Radiolabelled leukocytes for imaging inflammation: how radiochemistry affects clinical use
- PMID: 16407814
Radiolabelled leukocytes for imaging inflammation: how radiochemistry affects clinical use
Abstract
Indium-111((111)In)-labelled leukocytes were introduced for imaging inflammation about 25 years ago. A few years later methods to label leukocytes with Technetium-99m ((99m)Tc) were developed, but the two radiolabels cannot be used interchangeably. The amount of radioactivity which can be administered with (111)In is low, because of its 67-h half-life and associated radiation dose. This results in low count density in images. However, (111)In labelling is very stable, with binding to intracellular macromolecules and particulates, and there is minimal urinary or faecal excretion.

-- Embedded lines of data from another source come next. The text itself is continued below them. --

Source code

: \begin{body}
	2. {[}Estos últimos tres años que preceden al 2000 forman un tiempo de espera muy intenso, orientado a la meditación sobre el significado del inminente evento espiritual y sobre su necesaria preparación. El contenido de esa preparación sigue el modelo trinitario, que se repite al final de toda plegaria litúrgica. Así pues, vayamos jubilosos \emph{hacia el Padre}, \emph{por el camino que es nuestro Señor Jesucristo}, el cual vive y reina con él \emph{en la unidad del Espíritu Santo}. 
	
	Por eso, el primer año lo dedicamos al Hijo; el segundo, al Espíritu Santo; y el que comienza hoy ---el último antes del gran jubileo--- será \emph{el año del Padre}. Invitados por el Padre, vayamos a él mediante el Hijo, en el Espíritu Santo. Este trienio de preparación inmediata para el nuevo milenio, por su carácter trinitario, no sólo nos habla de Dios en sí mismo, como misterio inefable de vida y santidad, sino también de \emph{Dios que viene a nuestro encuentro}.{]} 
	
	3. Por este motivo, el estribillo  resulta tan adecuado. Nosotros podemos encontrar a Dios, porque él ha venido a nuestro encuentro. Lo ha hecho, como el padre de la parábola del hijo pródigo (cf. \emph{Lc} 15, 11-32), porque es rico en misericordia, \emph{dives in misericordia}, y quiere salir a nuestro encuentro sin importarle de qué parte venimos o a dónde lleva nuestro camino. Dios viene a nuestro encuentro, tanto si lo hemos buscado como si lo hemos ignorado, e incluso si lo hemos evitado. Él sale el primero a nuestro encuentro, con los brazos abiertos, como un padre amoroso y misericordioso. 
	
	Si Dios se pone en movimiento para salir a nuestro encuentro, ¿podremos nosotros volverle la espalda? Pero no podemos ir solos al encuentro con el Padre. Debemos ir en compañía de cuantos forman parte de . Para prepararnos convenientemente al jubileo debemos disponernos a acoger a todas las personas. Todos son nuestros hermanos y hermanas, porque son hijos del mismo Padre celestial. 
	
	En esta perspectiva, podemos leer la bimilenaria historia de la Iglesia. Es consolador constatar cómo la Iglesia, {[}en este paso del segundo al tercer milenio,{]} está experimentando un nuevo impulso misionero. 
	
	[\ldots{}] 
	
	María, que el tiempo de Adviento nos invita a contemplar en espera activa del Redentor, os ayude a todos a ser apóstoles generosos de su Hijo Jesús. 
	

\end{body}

In contrast, (99m)Tc has a half-life of 6 h and can be administered in higher doses, resulting in improved image quality. However, (99m)Tc labelling is less stable because the trapped form is soluble and there is excretion of (99m)Tc through both the kidneys and intestine, which limits imaging of disease in the abdomen except at early times. There is interest in extending inflammation imaging to PET. Although leukocytes can be labelled with (18)F-FDG, its half-life and stability are not optimal and radiometals such as Copper-64 are being evaluated. Despite the laborious nature of leukocyte labelling, it has yet to be replaced by direct injection agents.